The answer that I suggest is that he was very focused and was thinking really fast. I think he was primarily a mind-worker. Then he may have had a strong will, being able to take quick decisions and then write on paper a final result. Then, he never cared for second thoughts, improvements, etc. Never looking back - always looking ahead! Also, confidence: no doubts whatsoever about his works. And he was practical - he was doing 'functional' music, music meant to be liked by those particular Austrian (Czech, German) people. Also, always striving for the best (and the most) that can be done until lunchtime! :lol: That's how I think he did it. These are perfectly human qualities, and not even too hard to put in practice. Let's use them! 

It is true that those above do say nothing about why we like his music. But let's keep that for another discussion.

What can still be discussed on this topic is whether, at the moment of writing them down, those pieces were already finished in his mind. It is not reasonable to presume that he made sketches that were lost. I don't think he would have had time and patience to do too many sketches. Also, he was not the type of personality to care much for testing, experimenting, re-writting, etc. He was a DO-er. 

As a conclusion - I think he was a guy using his mind to a far bigger extent than most people do.That is my belief, and my explanation for his easiness to write music. So - Less sketches, less paper, more brain! Less computer, more brain! - That is my point. Let's make better use of what we have best! What we have best is not our computers, so why spending so much money and time on these stupid time-wasters? Indeed. I'm out! ~o) 

P.S. -
I believe that today, Mozart would have used a computer only to input the notes in a notation program while playing on a rig of keyboards, then to output the parts from the printer! And then - a lot of time for PARTYING! o/~ o-[][]-o o=<


----------



## Trev Parks (Oct 26, 2007)

VonRichter @ Fri Oct 26 said:


> Mozart's late works already start encroaching on "romantic" territory... interesting to ponder if he would have made a major stylistic upheaval and blown the lid right off the Classical era. It's entirely possible... Mozart's personality is very individualist, and his music steadily grew more so right until the end. Now we'll never know.



That's something I've often wondered, given the young age he died. Would he have followed (the much older) Haydn and backed away after Beethoven started hammering his way through the doors?. I doubt it. I can't imagine he'd have followed the younger generation such as Ferdinand Ries or Hummel into the glitzier side of things either. 

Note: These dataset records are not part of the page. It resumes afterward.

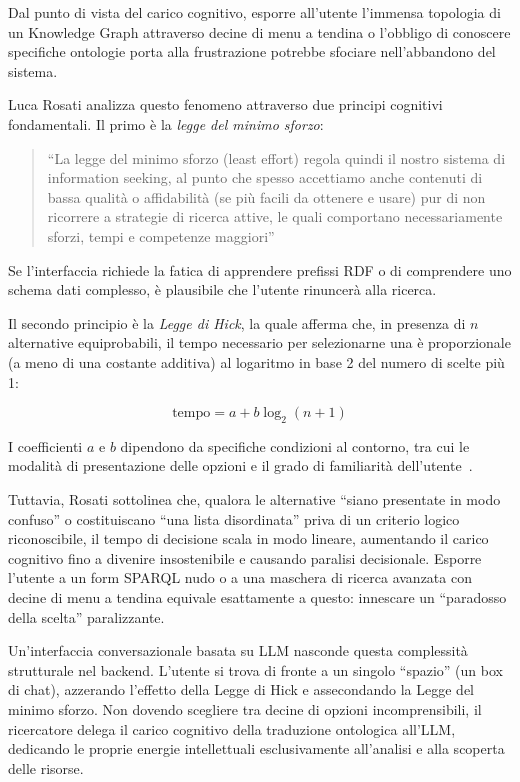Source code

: \documentclass[12pt,a4paper,oneside]{book}
\begin{document}
    Dal punto di vista del carico cognitivo, esporre all'utente l'immensa topologia di un Knowledge Graph attraverso decine di menu a tendina o l'obbligo di conoscere specifiche ontologie porta alla frustrazione potrebbe sfociare nell'abbandono del sistema.

    Luca Rosati analizza questo fenomeno attraverso due principi cognitivi fondamentali. Il primo è la \textit{legge del minimo sforzo}:

    \begin{quotation}
    ``La legge del minimo sforzo (least effort) regola quindi il nostro sistema di information seeking, al punto che spesso accettiamo anche contenuti di bassa qualità o affidabilità (se più facili da ottenere e usare) pur di non ricorrere a strategie di ricerca attive, le quali comportano necessariamente sforzi, tempi e competenze maggiori''\hfill\cite{Ros07}
    \end{quotation}

    Se l'interfaccia richiede la fatica di apprendere prefissi RDF o di comprendere uno schema dati complesso, è plausibile che l'utente rinuncerà alla ricerca.

    Il secondo principio è la \textit{Legge di Hick}, la quale afferma che, in presenza di $n$ alternative equiprobabili, il tempo necessario per selezionarne una è proporzionale (a meno di una costante additiva) al logaritmo in base 2 del numero di scelte più 1:

    \[ \text{tempo} = a + b \log_2(n+1) \]

    I coefficienti $a$ e $b$ dipendono da specifiche condizioni al contorno, tra cui le modalità di presentazione delle opzioni e il grado di familiarità dell'utente~\cite{Ros07}.

    Tuttavia, Rosati sottolinea che, qualora le alternative ``siano presentate in modo confuso'' o costituiscano ``una lista disordinata'' priva di un criterio logico riconoscibile, il tempo di decisione scala in modo lineare, aumentando il carico cognitivo fino a divenire insostenibile e causando paralisi decisionale. Esporre l'utente a un form SPARQL nudo o a una maschera di ricerca avanzata con decine di menu a tendina equivale esattamente a questo: innescare un ``paradosso della scelta'' paralizzante.

    Un'interfaccia conversazionale basata su LLM nasconde questa complessità strutturale nel backend. L'utente si trova di fronte a un singolo ``spazio'' (un box di chat), azzerando l'effetto della Legge di Hick e assecondando la Legge del minimo sforzo. Non dovendo scegliere tra decine di opzioni incomprensibili, il ricercatore delega il carico cognitivo della traduzione ontologica all'LLM, dedicando le proprie energie intellettuali esclusivamente all'analisi e alla scoperta delle risorse.
\end{document}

A number of his later works have that sense of melancholy that is peculiarly his own so I suspect you're right about the possibility of a stylistic change. Perhaps rather than something blazing he'd have followed a path to an almost Schummanesque introvertion?. As you say, who knows?.


----------



## tradivoro (Oct 26, 2007)

These guys can write orchestral scores in mind and spit it out later... Trust me, these particular guys aren't just improvisers, they're great composers arrangers and musicians... They're just better known as improvisers... 



aeneas @ Thu Oct 25 said:


> Oh, improvising... I have great respect for those guys, they are all excelling as piano improvisers. I was talking about the ability to compose finished orchestral scores in mind, which I see as a different mental ability than improvising. From what I have observed, improvising relies a lot on combining learned patterns, technical abilities, and 'serendipity'. :wink:
> 
> ... and an uncluttered mind, which is the mark of truly great musicians. Yes, I agree, the type of musical wisdom of those guys is somewhat similar to what I was talking about - and Mozart was a great improviser too!


----------



## VonRichter (Oct 26, 2007)

aeneas @ Fri Oct 26 said:


> I would like to stay a bit on this topic of completing music in one's mind. Mozart was the absolute champion of that, I think we can all agree on that.



Actually, no we can't all agree on that because it is _incorrect_.

It is a gross generalization, irrationally presumptuous, and statistically impossible.

I've met plenty of people who work 100% in-brain, without any instrument reference _at all._ 

I myself work about 98% in-brain. I write my entire concert works in mind. _The entire piece from front to back._

Sorry if it rains on your parade, but I'm hardly unique in this regard.

It's not a big deal, dude.

Mozart's music is special & unique, but his _methods_ are not.


----------



## VonRichter (Oct 26, 2007)

aeneas @ Fri Oct 26 said:


> It is not reasonable to presume that he made sketches that were lost. I don't think he would have had time and patience to do too many sketches.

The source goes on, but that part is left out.